Servings: 6 as an appetizer

If you buy a whole duck and separate it into magrets and legs for separate preparation, poach the carcass and remove remaining meat for this recipe. Or just use meat leftover from a roast duck. Ducklava is an elegant and thematic prelude to a duck main course, for duck fanatics.

2 c cooked duck meat

1/2 c almonds, pecans, or walnuts

1/4 c bourbon

1/2 c dried cherries

2 T minced shallot

1 T honey

1/2 pkg phyllo, thawed

1/2 c melted butter

Soak cherries in bourbon for 1/2 hour. While cherries soak, pulse nuts and duck meat in food processor until combined (or chop by hand). Add cherries to duck/nut mixture, reserving bourbon. Briefly pulse to combine. Add shallots and three tbsps. bourbon to mixture, pulsing to incorporate. Add more bourbon by the tbsp. until mixture coheres in a thick, chunky spread. Taste for salt; mix in scant tbsp. of honey to flavor, if desired.

Preheat oven to 375.

With a pastry brush, brush butter on the top layer of two sheets of phyllo. Fold in half to form a long rectangle. Brush top lightly with more butter.

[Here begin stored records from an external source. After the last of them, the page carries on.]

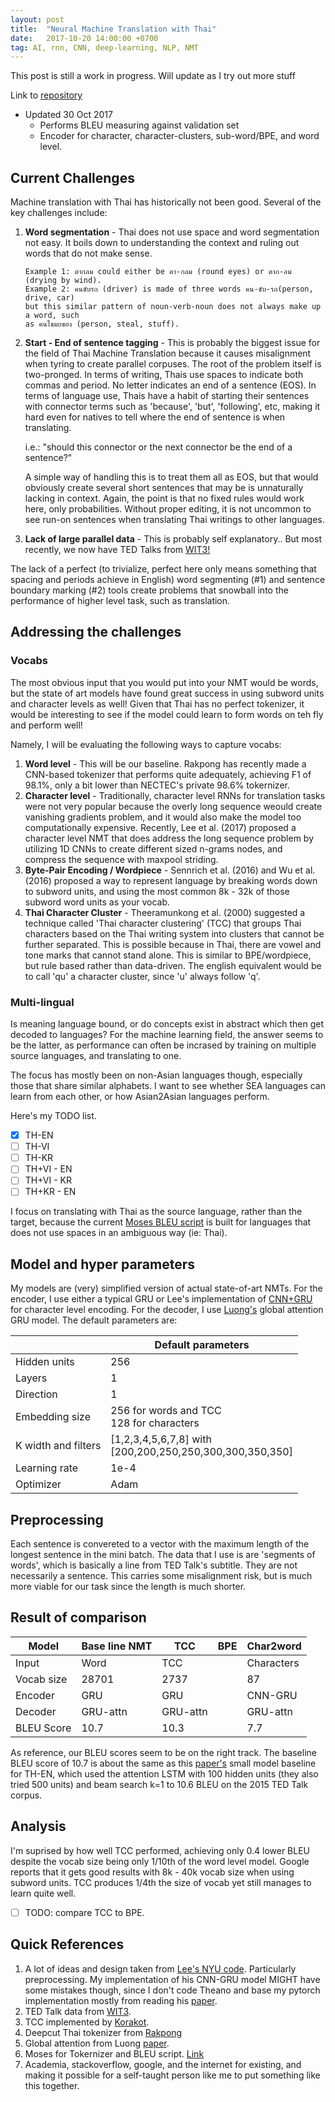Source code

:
 ```yaml
---
layout: post
title:  "Neural Machine Translation with Thai"
date:   2017-10-20 14:00:00 +0700
tag: AI, rnn, CNN, deep-learning, NLP, NMT
---
```


This post is still a work in progress. Will update as I try out more stuff

Link to [repository](https://github.com/petetanru)

- Updated 30 Oct 2017 
  - Performs BLEU measuring against validation set
  - Encoder for character, character-clusters, sub-word/BPE, and word level. 

## Current Challenges

Machine translation with Thai has historically not been good. Several of the key challenges include:

1. **Word segmentation** - Thai does not use space and word segmentation not easy. It boils down to understanding the context and ruling out words that do not make sense.

   ```
   Example 1: ตากลม could either be ตา-กลม (round eyes) or ตาก-ลม (drying by wind). 
   Example 2: คนขับรถ (driver) is made of three words คน-ขับ-รถ(person, drive, car) 
   but this similar pattern of noun-verb-noun does not always make up a word, such 
   as คนโขมยของ (person, steal, stuff). 
   ```

2. **Start - End of sentence tagging** - This is probably the biggest issue for the field of Thai Machine Translation because it causes misalignment when tyring to create parallel corpuses. The root of the problem itself is two-pronged. In terms of writing, Thais use spaces to indicate both commas and period. No letter indicates an end of a sentence (EOS). In terms of language use, Thais have a habit of starting their sentences with connector terms such as 'because', 'but', 'following', etc, making it hard even for natives to tell where the end of sentence is when translating. 

   i.e.: "should this connector or the next connector be the end of a sentence?"

   A simple way of handling this is to treat them all as EOS, but that would obviously create several short sentences that may be is unnaturally lacking in context. Again, the point is that no fixed rules would work here, only probabilities. Without proper editing, it is not uncommon to see run-on sentences when translating Thai writings to other languages.

3. **Lack of large parallel data** - This is probably self explanatory.. But most recently, we now have TED Talks from [WIT3!](https://wit3.fbk.eu/)

The lack of a perfect (to trivialize, perfect here only means something that spacing and periods achieve in English) word segmenting (#1) and sentence boundary marking (#2) tools create problems that snowball into the performance of higher level task, such as translation.  

## Addressing the challenges

### Vocabs ###

The most obvious input that you would put into your NMT would be words, but the state of art models have found great success in using subword units and character levels as well! Given that Thai has no perfect tokenizer, it would be interesting to see if the model could learn to form words on teh fly and perform well! 

Namely, I will be evaluating the following ways to capture vocabs:

1. **Word level** - This will be our baseline. Rakpong has recently made a CNN-based tokenizer that performs quite adequately, achieving F1 of 98.1%, only a bit lower than NECTEC's private 98.6% tokernizer.
2. **Character level** - Traditionally, character level RNNs for translation tasks were not very popular because the overly long sequence weould create vanishing gradients problem, and it would also make the model too computationally expensive. Recently, Lee et al. (2017) proposed a character level NMT that does address the long sequence problem by utilizing 1D CNNs to create different sized n-grams nodes, and compress the sequence with maxpool striding. 
3. **Byte-Pair Encoding / Wordpiece** - Sennrich et al. (2016) and Wu et al. (2016) proposed a way to represent language by breaking words down to subword units, and using the most common 8k - 32k of those subword word units as your vocab.
4. **Thai Character Cluster** - Theeramunkong et al. (2000) suggested a technique called 'Thai character clustering' (TCC) that groups Thai characters based on the Thai writing system into clusters that cannot be further separated. This is possible because in Thai, there are vowel and tone marks that cannot stand alone. This is similar to BPE/wordpiece, but rule based rather than data-driven. The english equivalent would be to call 'qu' a character cluster, since 'u' always follow 'q'. 

### Multi-lingual ###

Is meaning language bound, or do concepts exist in abstract which then get decoded to languages? For the machine learning field, the answer seems to be the latter, as performance can often be incrased by training on multiple source languages, and translating to one. 

The focus has mostly been on non-Asian languages though, especially those that share similar alphabets. I want to see whether SEA languages can learn from each other, or how Asian2Asian languages perform.

Here's my TODO list.

- [x] TH-EN
- [ ] TH-VI
- [ ] TH-KR
- [ ] TH+VI - EN
- [ ] TH+VI - KR
- [ ] TH+KR - EN

I focus on translating with Thai as the source language, rather than the target, because the current [Moses BLEU script](https://github.com/moses-smt/mosesdecoder/blob/master/scripts/generic/multi-bleu.perl) is built for languages that does not use spaces in an ambiguous way (ie: Thai). 

## Model and hyper parameters ##

My models are (very) simplified version of actual state-of-art NMTs. For the encoder, I use either a typical GRU or Lee's implementation of [CNN+GRU](https://arxiv.org/abs/1610.03017) for character level encoding. For the decoder, I use [Luong's](http://aclweb.org/anthology/D15-1166) global attention GRU model. The default parameters are: 

|                     | Default parameters                       |
| ------------------- | ---------------------------------------- |
| Hidden units        | 256                                      |
| Layers              | 1                                        |
| Direction           | 1                                        |
| Embedding size      | 256 for words and TCC<br />128 for characters |
| K width and filters | [1,2,3,4,5,6,7,8] with<br />[200,200,250,250,300,300,350,350] |
| Learning rate       | 1e-4                                     |
| Optimizer           | Adam                                     |

## Preprocessing ##

Each sentence is convereted to a vector with the maximum length of the longest sentence in the mini batch. The data that I use is are 'segments of words', which is basically a line from TED Talk's subtitle. They are not necessarily a sentence. This carries some misalignment risk, but is much more viable for our task since the length is much shorter. 

## Result of comparison ##

| Model      | Base line NMT | TCC      | BPE  | Char2word  |
| ---------- | :------------ | -------- | ---- | ---------- |
| Input      | Word          | TCC      |      | Characters |
| Vocab size | 28701         | 2737     |      | 87         |
| Encoder    | GRU           | GRU      |      | CNN-GRU    |
| Decoder    | GRU-attn      | GRU-attn |      | GRU-attn   |
| BLEU Score | 10.7          | 10.3     |      | 7.7        |

As reference, our BLEU scores seem to be on the right track. The baseline BLEU score of 10.7 is about the same as this [paper's](https://arxiv.org/pdf/1606.07947.pdf) small model baseline for TH-EN, which used the attention LSTM with 100 hidden units (they also tried 500 units) and beam search k=1 to 10.6 BLEU on the 2015 TED Talk corpus. 

## Analysis ## 

I'm suprised by how well TCC performed, achieving only 0.4 lower BLEU despite the vocab size being only 1/10th of the word level model. Google reports that it gets good results with 8k - 40k vocab size when using subword units. TCC produces 1/4th the size of vocab yet still manages to learn quite well. 

-[ ] TODO: compare TCC to BPE. 

## Quick References ##

1. A lot of ideas and design taken from [Lee's NYU code](https://github.com/nyu-dl/dl4mt-c2c). Particularly preprocessing. My implementation of his CNN-GRU model MIGHT have some mistakes though, since I don't code Theano and base my pytorch implementation mostly from reading his [paper](https://arxiv.org/abs/1610.03017).
2. TED Talk data from [WIT3](https://wit3.fbk.eu/). 
3. TCC implemented by [Korakot](https://github.com/korakot). 
4. Deepcut Thai tokenizer from [Rakpong](https://github.com/rkcosmos/deepcut)
5. Global attention from Luong [paper](http://aclweb.org/anthology/D15-1166). 
6. Moses for Tokernizer and BLEU script. [Link](https://github.com/moses-smt/mosesdecoder)
7. Academia, stackoverflow, google, and the internet for existing, and making it possible for a self-taught person like me to put something like this together.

With your hands form a "log" of duck mixture about as long as a short end of phyllo, using about 1/2 cup of mixture. Place duck log one inch from short end of phyllo, leaving about 1/2 inch on each side. Roll duck and phyllo into a thick cigar. Place seam-side down on baking sheet, tucking in phyllo at ends. Brush lightly with butter. Repeat until mixture is depleted.

Can be prepared in advance to this point; wrap ducklava on baking sheet tightly in cellophane and refrigerate for up to 6 hours. Bake ducklava about 20 minutes until golden, or according to phyllo package directions. Remove from oven and slice cigars into two-inch sections, if desired. Serve hot.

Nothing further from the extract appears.